(Source texts of formatted documents)
↓↓↓
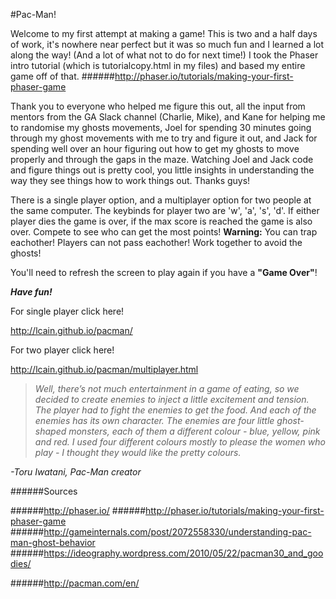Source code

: #Pac-Man!

Welcome to my first attempt at making a game! This is two and a half days of work, it's nowhere near perfect but it was so much fun and I learned a lot along the way! (And a lot of what not to do for next time!) I took the Phaser intro tutorial (which is tutorialcopy.html in my files) and based my entire game off of that. 
######http://phaser.io/tutorials/making-your-first-phaser-game

Thank you to everyone who helped me figure this out, all the input from mentors from the GA Slack channel (Charlie, Mike), and Kane for helping me to randomise my ghosts movements, Joel for spending 30 minutes going through my ghost movements with me to try and figure it out, and Jack for spending well over an hour figuring out how to get my ghosts to move properly and through the gaps in the maze. Watching Joel and Jack code and figure things out is pretty cool, you little insights in understanding the way they see things how to work things out. Thanks guys!

There is a single player option, and a multiplayer option for two people at the same computer. The keybinds for player two are 'w', 'a', 's', 'd'. If either player dies the game is over, if the max score is reached the game is also over. Compete to see who can get the most points! **Warning:** You can trap eachother! Players can not pass eachother! Work together to avoid the ghosts!

You'll need to refresh the screen to play again if you have a **"Game Over"**! 

***Have fun!***

For single player click here!

http://lcain.github.io/pacman/

For two player click here!

http://lcain.github.io/pacman/multiplayer.html

>*Well, there’s not much entertainment in a game of eating, so we decided to create enemies to inject a little excitement and tension. The player had to fight the enemies to get the food. And each of the enemies has its own character. The enemies are four little ghost-shaped monsters, each of them a different colour - blue, yellow, pink and red. I used four different colours mostly to please the women who play - I thought they would like the pretty colours.*
>
*-Toru Iwatani, Pac-Man creator*




######Sources

######http://phaser.io/
######http://phaser.io/tutorials/making-your-first-phaser-game
######http://gameinternals.com/post/2072558330/understanding-pac-man-ghost-behavior
######https://ideography.wordpress.com/2010/05/22/pacman30_and_goodies/

######http://pacman.com/en/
↑↑↑
→ Requirement
Your reply is to repeat, unchanged, the lines above running from the one with "You'll need to" up to and including the one with "http://lcain.github.io/pacman/multiplayer.html".

→ Exercise solution
You'll need to refresh the screen to play again if you have a **"Game Over"**! 

***Have fun!***

For single player click here!

http://lcain.github.io/pacman/

For two player click here!

http://lcain.github.io/pacman/multiplayer.html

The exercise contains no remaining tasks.